FIFA will always (unless something changes radically) be the best game in terms of production values and presentation, and this is something we can live with and forgive. We can't, however, accept that the difference is so great. Pro Evolution Soccer continues to suffer from the absence of official licenses, and this year does not even include the German league. At least there is a great gaming community working to exhaustion to create ways to work around the situation, with many alternatives to non-licensed teams, but it is a frustrating hurdle to have to overcome year after year.
PES 2016's greatest sin comes from post-launch support, particularly in the update of transfers. Pro Evolution Soccer 2016 was launched on September 15, 2015, fifteen days after the transfer market closed in most leagues, and included the roster from the previous season. A very unfortunate detail, but one that could have been removed if Konami were at least to release an update with correct team sheets. Obviously this was not what happened. This update came only towards the end of October, and even then it was inaccurate and failed to include the transfers that took place on August 31, with the final business of the window included in a subsequent update.
If the issue of licenses is unfortunate but understandable, the downgrade of the squads is harder to accept, especially after all these years. Konami is not inexperienced in this field, and has to anticipate this situation every year, but somehow they managed to scuff their shot spectacularly this year.
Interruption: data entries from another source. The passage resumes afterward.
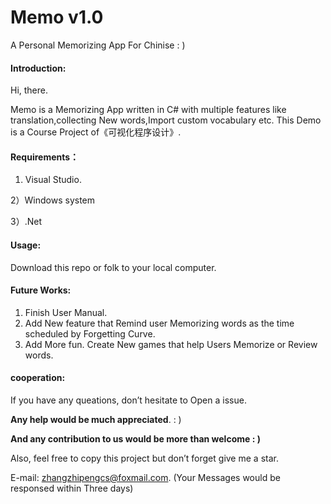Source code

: # Memo v1.0

 A Personal Memorizing App For Chinise : )

#### Introduction:

Hi, there. 

Memo is a Memorizing App written in C#  with multiple features like translation,collecting New words,Import custom vocabulary etc. This Demo is a Course Project of《可视化程序设计》.

#### Requirements：

1) Visual Studio.

2）Windows system

3）.Net 



#### Usage:

Download this repo or folk to your local computer.



#### Future Works:

1. Finish User Manual.
2. Add New feature that Remind user Memorizing words as the time scheduled by Forgetting Curve.
3. Add More fun. Create New games that help Users Memorize or Review words.



#### cooperation:

If you have any queations, don’t hesitate to Open a issue. 

**Any help would be much appreciated**. : )

**And any contribution to us would be more than welcome : )**

Also, feel free to copy this project but don’t forget give me a star.

E-mail: [zhangzhipengcs@foxmail.com](mailto:zhangzhipengcs@foxmail.com). (Your Messages would be responsed within Three days)

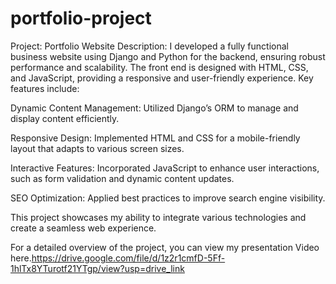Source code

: # portfolio-project

Project: 
Portfolio Website Description: I developed a fully functional business website using Django and Python for the backend, ensuring robust performance and scalability. The front end is designed with HTML, CSS, and JavaScript, providing a responsive and user-friendly experience. Key features include:

Dynamic Content Management: Utilized Django’s ORM to manage and display content efficiently.

Responsive Design: Implemented HTML and CSS for a mobile-friendly layout that adapts to various screen sizes.

Interactive Features: Incorporated JavaScript to enhance user interactions, such as form validation and dynamic content updates.

SEO Optimization: Applied best practices to improve search engine visibility.

This project showcases my ability to integrate various technologies and create a seamless web experience.



For a detailed overview of the project, you can view my presentation Video here.https://drive.google.com/file/d/1z2r1cmfD-5Ff-1hlTx8YTurotf21YTgp/view?usp=drive_link
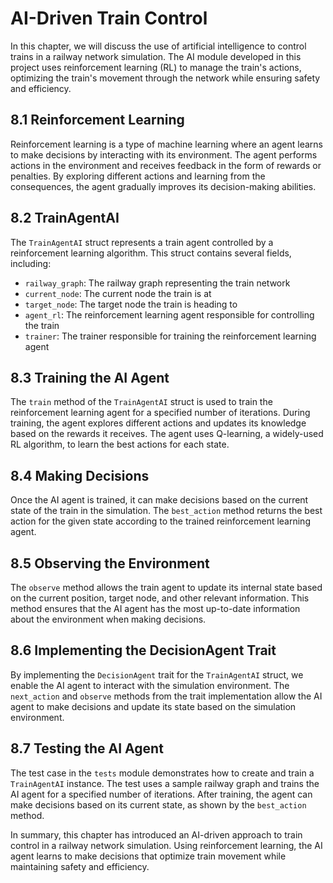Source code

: # AI-Driven Train Control

In this chapter, we will discuss the use of artificial intelligence to control trains in a railway network simulation. The AI module developed in this project uses reinforcement learning (RL) to manage the train's actions, optimizing the train's movement through the network while ensuring safety and efficiency.

## 8.1 Reinforcement Learning

Reinforcement learning is a type of machine learning where an agent learns to make decisions by interacting with its environment. The agent performs actions in the environment and receives feedback in the form of rewards or penalties. By exploring different actions and learning from the consequences, the agent gradually improves its decision-making abilities.

## 8.2 TrainAgentAI

The `TrainAgentAI` struct represents a train agent controlled by a reinforcement learning algorithm. This struct contains several fields, including:

- `railway_graph`: The railway graph representing the train network
- `current_node`: The current node the train is at
- `target_node`: The target node the train is heading to
- `agent_rl`: The reinforcement learning agent responsible for controlling the train
- `trainer`: The trainer responsible for training the reinforcement learning agent

## 8.3 Training the AI Agent

The `train` method of the `TrainAgentAI` struct is used to train the reinforcement learning agent for a specified number of iterations. During training, the agent explores different actions and updates its knowledge based on the rewards it receives. The agent uses Q-learning, a widely-used RL algorithm, to learn the best actions for each state.

## 8.4 Making Decisions

Once the AI agent is trained, it can make decisions based on the current state of the train in the simulation. The `best_action` method returns the best action for the given state according to the trained reinforcement learning agent.

## 8.5 Observing the Environment

The `observe` method allows the train agent to update its internal state based on the current position, target node, and other relevant information. This method ensures that the AI agent has the most up-to-date information about the environment when making decisions.

## 8.6 Implementing the DecisionAgent Trait

By implementing the `DecisionAgent` trait for the `TrainAgentAI` struct, we enable the AI agent to interact with the simulation environment. The `next_action` and `observe` methods from the trait implementation allow the AI agent to make decisions and update its state based on the simulation environment.

## 8.7 Testing the AI Agent

The test case in the `tests` module demonstrates how to create and train a `TrainAgentAI` instance. The test uses a sample railway graph and trains the AI agent for a specified number of iterations. After training, the agent can make decisions based on its current state, as shown by the `best_action` method.

In summary, this chapter has introduced an AI-driven approach to train control in a railway network simulation. Using reinforcement learning, the AI agent learns to make decisions that optimize train movement while maintaining safety and efficiency.
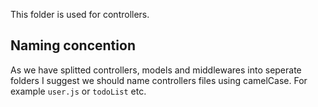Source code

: This folder is used for controllers.

## Naming concention
As we have splitted controllers, models and middlewares into seperate folders I suggest we should name controllers files using camelCase. For example <code>user.js</code> or <code>todoList</code> etc.
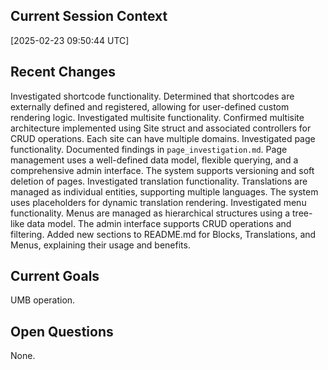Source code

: ## Current Session Context
[2025-02-23 09:50:44 UTC]

## Recent Changes
Investigated shortcode functionality. Determined that shortcodes are externally defined and registered, allowing for user-defined custom rendering logic.
Investigated multisite functionality. Confirmed multisite architecture implemented using Site struct and associated controllers for CRUD operations.  Each site can have multiple domains.
Investigated page functionality. Documented findings in `page_investigation.md`. Page management uses a well-defined data model, flexible querying, and a comprehensive admin interface. The system supports versioning and soft deletion of pages.
Investigated translation functionality.  Translations are managed as individual entities, supporting multiple languages.  The system uses placeholders for dynamic translation rendering.
Investigated menu functionality. Menus are managed as hierarchical structures using a tree-like data model.  The admin interface supports CRUD operations and filtering.
Added new sections to README.md for Blocks, Translations, and Menus, explaining their usage and benefits.

## Current Goals
UMB operation.

## Open Questions
None.
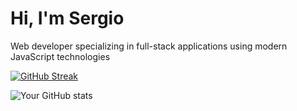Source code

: 
<h1>Hi, I'm Sergio</h1>
<p>Web developer specializing in full-stack applications using modern JavaScript technologies</p>

<p align="center">

[![GitHub Streak](https://github-readme-streak-stats.herokuapp.com?user=tutaabsoluta&theme=dark&ring=fb4362&file=fb4362&currStreakNum=fb4362&currStreakLabel=fb4362&hide_border=true)](https://git.io/streak-stats)

![Your GitHub stats](https://github-readme-stats.vercel.app/api?username=tutaabsoluta&hide_border=true&show_icons=true&bg_color=151515&title_color=fb4362&icon_color=fb4362&text_bold=false&text_color=9e9e9e)
</p>
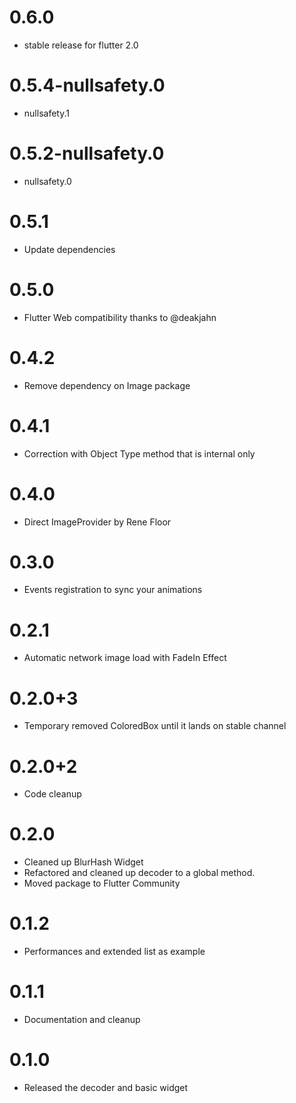 # 0.6.0

- stable release for flutter 2.0

# 0.5.4-nullsafety.0

- nullsafety.1

# 0.5.2-nullsafety.0

- nullsafety.0

# 0.5.1

- Update dependencies

# 0.5.0

- Flutter Web compatibility thanks to @deakjahn

# 0.4.2

- Remove dependency on Image package

# 0.4.1

- Correction with Object Type method that is internal only

# 0.4.0

- Direct ImageProvider by Rene Floor

# 0.3.0

- Events registration to sync your animations

# 0.2.1

- Automatic network image load with FadeIn Effect

# 0.2.0+3

- Temporary removed ColoredBox until it lands on stable channel

# 0.2.0+2

- Code cleanup

# 0.2.0

- Cleaned up BlurHash Widget
- Refactored and cleaned up decoder to a global method.
- Moved package to Flutter Community

# 0.1.2

- Performances and extended list as example

# 0.1.1

- Documentation and cleanup

# 0.1.0

- Released the decoder and basic widget

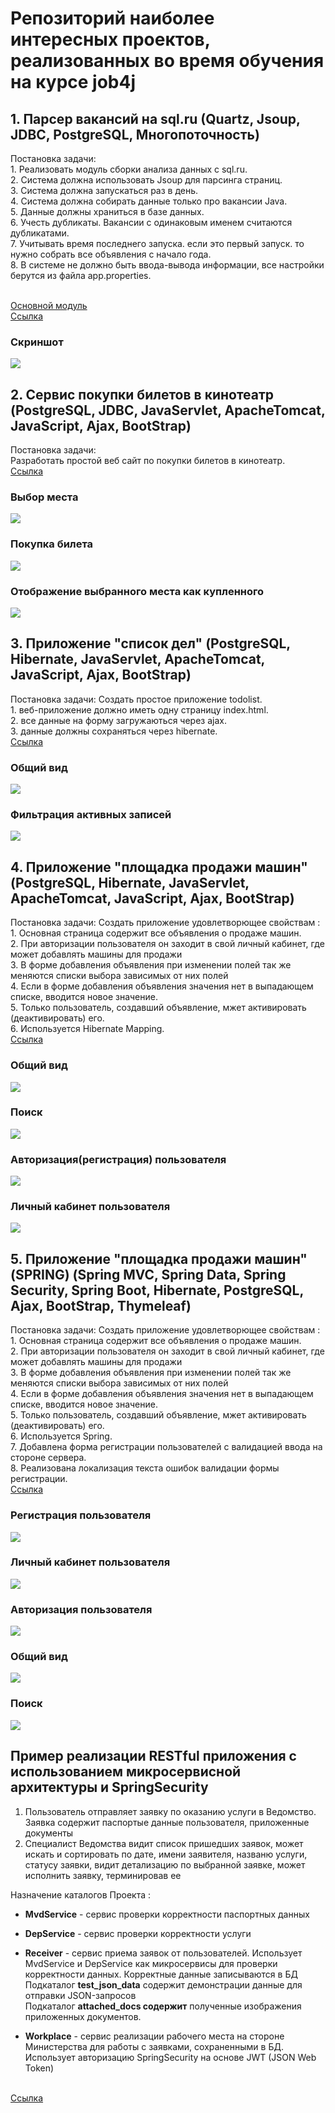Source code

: ﻿# Репозиторий наиболее интересных проектов, реализованных во время обучения на курсе job4j

<h2>1. Парсер вакансий на sql.ru (Quartz, Jsoup, JDBC, PostgreSQL, Многопоточность)</h2>
Постановка задачи:
<br>1. Реализовать модуль сборки анализа данных с sql.ru.
<br>2. Система должна использовать Jsoup для парсинга страниц.
<br>3. Система должна запускаться раз в день.
<br>4. Система должна собирать данные только про вакансии Java.
<br>5. Данные должны храниться в базе данных. 
<br>6. Учесть дубликаты. Вакансии с одинаковым именем считаются дубликатами.
<br>7. Учитывать время последнего запуска. если это первый запуск. то нужно собрать все объявления с начало года.
<br>8. В системе не должно быть ввода-вывода информации, все настройки берутся из файла app.properties.   
   
<br><a href="https://github.com/brakhin/portfolio/blob/master/2_sql/src/main/java/ru/bgbrakhi/sql/jobparser/SqlRuParser.java">Основной модуль</a>
<br><a href="https://github.com/brakhin/portfolio/tree/master/2_sql/src/main/java/ru/bgbrakhi/sql/jobparser">Ссылка</a> 
<h3>Скриншот</h3>
<img src="2_sql/Screenshot.jpg">

<h2>2. Сервис покупки билетов в кинотеатр (PostgreSQL, JDBC, JavaServlet, ApacheTomcat, JavaScript, Ajax, BootStrap)</h2>
Постановка задачи:
<br>Разработать простой веб сайт по покупки билетов в кинотеатр.
<br><a href="https://github.com/brakhin/portfolio/tree/master/3_servlets_cinema">Ссылка</a> 
<h3>Выбор места</h3>
<img src="3_servlets_cinema/Screenshot1.jpg">
<h3>Покупка билета</h3>
<img src="3_servlets_cinema/Screenshot2.jpg">
<h3>Отображение выбранного места как купленного</h3>
<img src="3_servlets_cinema/Screenshot3.jpg">

<h2>3. Приложение "список дел" (PostgreSQL, Hibernate, JavaServlet, ApacheTomcat, JavaScript, Ajax, BootStrap)</h2>
Постановка задачи:
Cоздать простое приложение todolist.
<br>1. веб-приложение должно иметь одну страницу index.html. 
<br>2. все данные на форму загружаються через ajax.
<br>3. данные должны сохраняться через hibernate.
<br><a href="https://github.com/brakhin/portfolio/tree/master/3_hibernate">Ссылка</a> 
<h3>Общий вид</h3>
<img src="3_hibernate/Screenshot_1.jpg">
<h3>Фильтрация активных записей</h3>
<img src="3_hibernate/Screenshot_2.jpg">
 
<h2>4. Приложение "площадка продажи машин" (PostgreSQL, Hibernate, JavaServlet, ApacheTomcat, JavaScript, Ajax, BootStrap)</h2>
Постановка задачи:
Cоздать приложение удовлетворющее свойствам :
<br>1. Основная страница содержит все объявления о продаже машин. 
<br>2. При авторизации пользователя он заходит в свой личный кабинет, где может добавлять машины для продажи
<br>3. В форме добавления объявления при изменении полей так же меняются списки выбора зависимых от них полей
<br>4. Если в форме добавления объявления значения нет в выпадающем списке, вводится новое значение.
<br>5. Только пользователь, создавший объявление, мжет активировать (деактивировать) его.
<br>6. Используется Hibernate Mapping.
<br><a href="https://github.com/brakhin/portfolio/tree/master/3_hibernate_carseller">Ссылка</a> 
<h3>Общий вид</h3>
<img src="3_hibernate_carseller/Screenshot1.jpg">
<h3>Поиск</h3>
<img src="3_hibernate_carseller/Screenshot2.jpg">
<h3>Авторизация(регистрация) пользователя</h3>
<img src="3_hibernate_carseller/Screenshot3.jpg">
<h3>Личный кабинет пользователя</h3>
<img src="3_hibernate_carseller/Screenshot4.jpg">
 
<h2>5. Приложение "площадка продажи машин" (SPRING) (Spring MVC, Spring Data, Spring Security, Spring Boot, Hibernate, PostgreSQL, Ajax, BootStrap, Thymeleaf)</h2>
Постановка задачи:
Cоздать приложение удовлетворющее свойствам :
<br>1. Основная страница содержит все объявления о продаже машин. 
<br>2. При авторизации пользователя он заходит в свой личный кабинет, где может добавлять машины для продажи
<br>3. В форме добавления объявления при изменении полей так же меняются списки выбора зависимых от них полей
<br>4. Если в форме добавления объявления значения нет в выпадающем списке, вводится новое значение.
<br>5. Только пользователь, создавший объявление, мжет активировать (деактивировать) его.
<br>6. Используется Spring.
<br>7. Добавлена форма регистрации пользователей с валидацией ввода на стороне сервера.
<br>8. Реализована локализация текста ошибок валидации формы регистрации.
<br><a href="https://github.com/brakhin/portfolio/tree/master/3_spring_boot">Ссылка</a> 
<h3>Регистрация пользователя</h3>
<img src="3_spring_boot/Screenshot1.jpg">
<h3>Личный кабинет пользователя</h3>
<img src="3_spring_boot/Screenshot2.jpg">
<h3>Авторизация пользователя</h3>
<img src="3_spring_boot/Screenshot3.jpg">
<h3>Общий вид</h3>
<img src="3_spring_boot/Screenshot4.jpg">
<h3>Поиск</h3>
<img src="3_spring_boot/Screenshot5.jpg">

<h2>Пример реaлизации RESTful приложения с использованием микросервисной архитектуры и SpringSecurity</h2>

1. Пользователь отправляет заявку по оказанию услуги в Ведомство. Заявка содержит паспортые данные пользователя, приложенные документы
2. Специалист Ведомства видит список пришедших заявок, может искать и сортировать по дате, имени заявителя, названю услуги, статусу заявки, видит детализацию по выбранной заявке, может исполнить заявку, терминировав ее

Назначение каталогов Проекта : 

- <b>MvdService</b> - сервис проверки корректности паспортных данных 

- <b>DepService</b> - сервис проверки корректности услуги

- <b>Receiver</b> - сервис приема заявок от пользователей. Использует MvdService и DepService как микросервисы для проверки корректности данных. Корректные данные записываются в БД<br>
  Подкаталог <b>test_json_data</b> содержит демонстрации данные для отправки JSON-запросов<br>
  Подкаталог <b>attached_docs содержит</b> полученные изображения приложенных документов.

- <b>Workplace</b> - сервис реализации рабочего места на стороне Министерства для работы с заявками, сохраненными в БД. Использует авторизацию SpringSecurity на основе JWT (JSON Web Token)

<br><a href="https://github.com/brakhin/portfolio/tree/master/rest_app">Ссылка</a>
Football games are among the top-selling games, every year, and considering the time that EA Sports and Konami already spend making these games, it's hard to accept the state that FIFA and PES find themselves in at the moment. After many hours the with both games, I can conclude that neither of this season's offerings suits me and my style of play (offline mode), because, simply put, they are not good enough.
EA needs to sharpen up its gameplay, resolve the difficulty problem, and work on other modes besides the popular Ultimate Team Mode. As for PES, Konami needs to raise their game in terms of presentation, the same way they did recently in terms of their performance on the field. Fun gameplay is not enough after all these years.
As for me, I will return to FIFA 14 because although it is far from being a perfect game, is still the best one on the current generation in my opinion. I hope the next round of the great football battle yields up better results, either that or I'm going to jump ship and check out Kick Off Revival or Social Soccer when they finally emerge from the tunnel and take their place on the field of play.